If you're not from St. Louis, you've probably never heard of Provel. It's a processed blend of cheeses extolled in the area for its buttery texture and smoky, tangy flavor. Now Provel has made its way into the unlikeliest of places: the hipster foodie mecca of Brooklyn.
An Imo's pizza from St. Louis, made with Provel, the regional specialty cheese.
The St. Louis-based Pi Pizzeria chain prides itself on not using Provel in its pizzas.
Alan Greenblatt / NPR
With 30 Rock off the air, Judah Friedlander has time to indulge other interests. Like processed cheese.
Friedlander, who played Frank on the sitcom (the guy with all the custom baseball caps), says he's been "obsessed" for the past several years with Provel, a processed blend of Swiss, provolone and cheddar rarely found outside its hometown of St. Louis.
"It's not even legally cheese," Friedlander tells The Salt. "It's melted plastic from the '80s."
Even its fans admit Provel is an acquired taste. For me, eating raw Provel is akin to chewing on a candle that's lit at the other end. It has the texture and sheen of wax, with an aftertaste redolent of the liquid "smoke flavor" that is the last ingredient listed on the label of a block of the stuff.
But people raised eating Provel love it. It's practically unknown outside of St. Louis, but in that city Provel can be found all over, melted onto pizzas and hamburgers and adorning pasta and salads.
"People from St. Louis love it," Tom Coll, owner of Joe Fassi Sausage & Sandwich Factory on the Hill, the city's Italian neighborhood, tells The Salt. "When we switched to provolone, people wanted the Provel."
St. Louis natives talk a great deal about how it's buttery and smoky and doesn't melt all over everything like traditional pizza cheese.
"I like cheese that's a little sharper," says Mike McCubbins, who works at the city's central library. "Provel has more tang than, say, mozzarella."
There are disputes about the origin story of Provel, but it's said to have been invented on the Hill shortly after World War II. Today, more than 2 million pounds are consumed each year, according to Margie Imo, president of Imo's Pizza.
The cheese got its big break, so to speak, with the 1964 opening of Imo's, which has been a St. Louis staple for generations — the pizza many people grew up on and one of the few, back in the day, that delivered.
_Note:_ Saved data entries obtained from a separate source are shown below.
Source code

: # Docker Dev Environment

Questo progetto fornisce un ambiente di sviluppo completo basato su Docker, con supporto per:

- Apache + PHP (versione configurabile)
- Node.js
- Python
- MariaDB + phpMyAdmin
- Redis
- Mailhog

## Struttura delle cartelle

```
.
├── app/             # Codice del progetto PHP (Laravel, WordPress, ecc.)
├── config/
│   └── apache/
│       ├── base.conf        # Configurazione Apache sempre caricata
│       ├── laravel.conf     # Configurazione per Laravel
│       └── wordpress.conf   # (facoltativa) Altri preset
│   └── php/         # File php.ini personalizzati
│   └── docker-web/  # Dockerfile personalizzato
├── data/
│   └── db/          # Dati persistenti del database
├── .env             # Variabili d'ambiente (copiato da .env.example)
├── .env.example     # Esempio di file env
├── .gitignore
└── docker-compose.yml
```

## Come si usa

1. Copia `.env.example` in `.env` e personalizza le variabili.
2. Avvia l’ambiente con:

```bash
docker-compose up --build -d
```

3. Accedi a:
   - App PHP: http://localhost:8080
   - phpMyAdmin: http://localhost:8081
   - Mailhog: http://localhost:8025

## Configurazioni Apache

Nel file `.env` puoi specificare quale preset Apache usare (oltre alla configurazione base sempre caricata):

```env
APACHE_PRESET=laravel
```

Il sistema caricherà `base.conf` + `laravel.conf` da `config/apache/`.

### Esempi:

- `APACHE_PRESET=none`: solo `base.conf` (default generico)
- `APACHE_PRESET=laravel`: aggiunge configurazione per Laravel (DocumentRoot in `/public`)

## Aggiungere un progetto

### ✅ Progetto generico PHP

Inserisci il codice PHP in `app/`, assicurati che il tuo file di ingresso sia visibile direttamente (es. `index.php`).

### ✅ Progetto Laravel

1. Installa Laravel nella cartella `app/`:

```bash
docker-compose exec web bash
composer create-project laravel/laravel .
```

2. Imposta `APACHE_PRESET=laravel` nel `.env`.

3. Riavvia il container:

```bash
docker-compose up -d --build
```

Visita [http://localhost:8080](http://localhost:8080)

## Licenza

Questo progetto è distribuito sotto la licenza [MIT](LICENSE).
Imo's now has more than 90 locations, mostly in the St. Louis area. Imo's is both the prime purveyor of Provel, sitting atop its cracker-thin crusts, and its distributor (Provel is made by a subsidiary of Kraft).
Those who leave the city pine for a product that they can't get except on visits home. "Every time we come back to town, it's something I make my family order," says Andrea Sigritz, who now lives in Arlington, Va. "We get the Imo's pizza with Provel, and it's on the salad."
But it hasn't taken hold outside St. Louis — except maybe in the Clinton Hill neighborhood of Brooklyn. A restaurant called Speedy Romeo, which is co-owned by a Missouri native, now serves a pizza topped with Provel called the "St. Louie."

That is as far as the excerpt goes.